**PROBLEM:** Copy each line below in which the word "itemize" occurs.

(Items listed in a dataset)
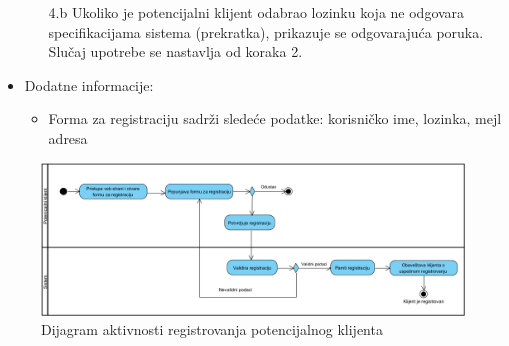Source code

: \begin{itemize}
\begin{itemize}
            \item[4.b] Ukoliko je potencijalni klijent odabrao lozinku koja ne odgovara specifikacijama sistema (prekratka), prikazuje se odgovarajuća poruka. Slučaj upotrebe se nastavlja od koraka 2.
        \end{itemize}
    \item Dodatne informacije:
    \begin{itemize}
        \item Forma za registraciju sadrži sledeće podatke: korisničko ime, lozinka, mejl adresa
    \end{itemize}
\end{itemize}

\begin{figure}[H]
\begin{center}
\includegraphics[width=\textwidth]{Pictures/activity_client_registration.png}
\end{center}
    \caption{Dijagram aktivnosti registrovanja potencijalnog klijenta}
\label{fig:ActivityClientRegistration}
\end{figure}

**COMPLETED EXERCISE:**
: \begin{itemize}
\begin{itemize}
        \end{itemize}
    \begin{itemize}
    \end{itemize}
\end{itemize}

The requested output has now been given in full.